■ **What is needed**: Scan the entries line by line and return those with "subsection".

[Stored data entries]
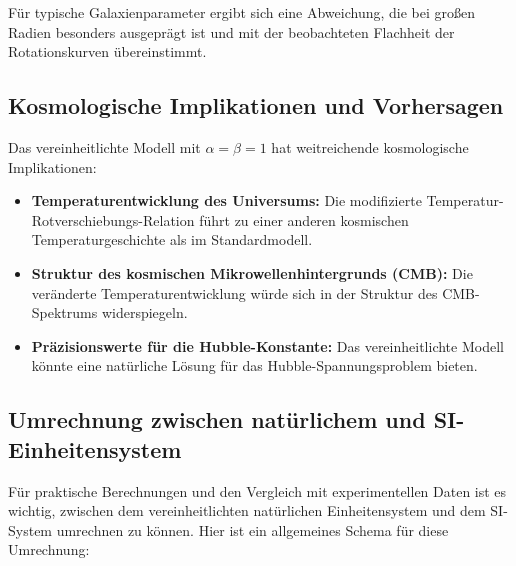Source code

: \documentclass[12pt,a4paper]{article}
\begin{document}
	Für typische Galaxienparameter ergibt sich eine Abweichung, die bei großen Radien besonders ausgeprägt ist und mit der beobachteten Flachheit der Rotationskurven übereinstimmt.
	
	\subsection{Kosmologische Implikationen und Vorhersagen}
	
	Das vereinheitlichte Modell mit $\alpha = \beta = 1$ hat weitreichende kosmologische Implikationen:
	
	\begin{itemize}
		\item \textbf{Temperaturentwicklung des Universums:} Die modifizierte Temperatur-Rotverschiebungs-Relation führt zu einer anderen kosmischen Temperaturgeschichte als im Standardmodell.
		
		\item \textbf{Struktur des kosmischen Mikrowellenhintergrunds (CMB):} Die veränderte Temperaturentwicklung würde sich in der Struktur des CMB-Spektrums widerspiegeln.
		
		\item \textbf{Präzisionswerte für die Hubble-Konstante:} Das vereinheitlichte Modell könnte eine natürliche Lösung für das Hubble-Spannungsproblem bieten.
	\end{itemize}
	
	\subsection{Umrechnung zwischen natürlichem und SI-Einheitensystem}
	
	Für praktische Berechnungen und den Vergleich mit experimentellen Daten ist es wichtig, zwischen dem vereinheitlichten natürlichen Einheitensystem und dem SI-System umrechnen zu können. Hier ist ein allgemeines Schema für diese Umrechnung:
	
\end{document}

■ **Reply to the task**:
	\subsection{Kosmologische Implikationen und Vorhersagen}
	\subsection{Umrechnung zwischen natürlichem und SI-Einheitensystem}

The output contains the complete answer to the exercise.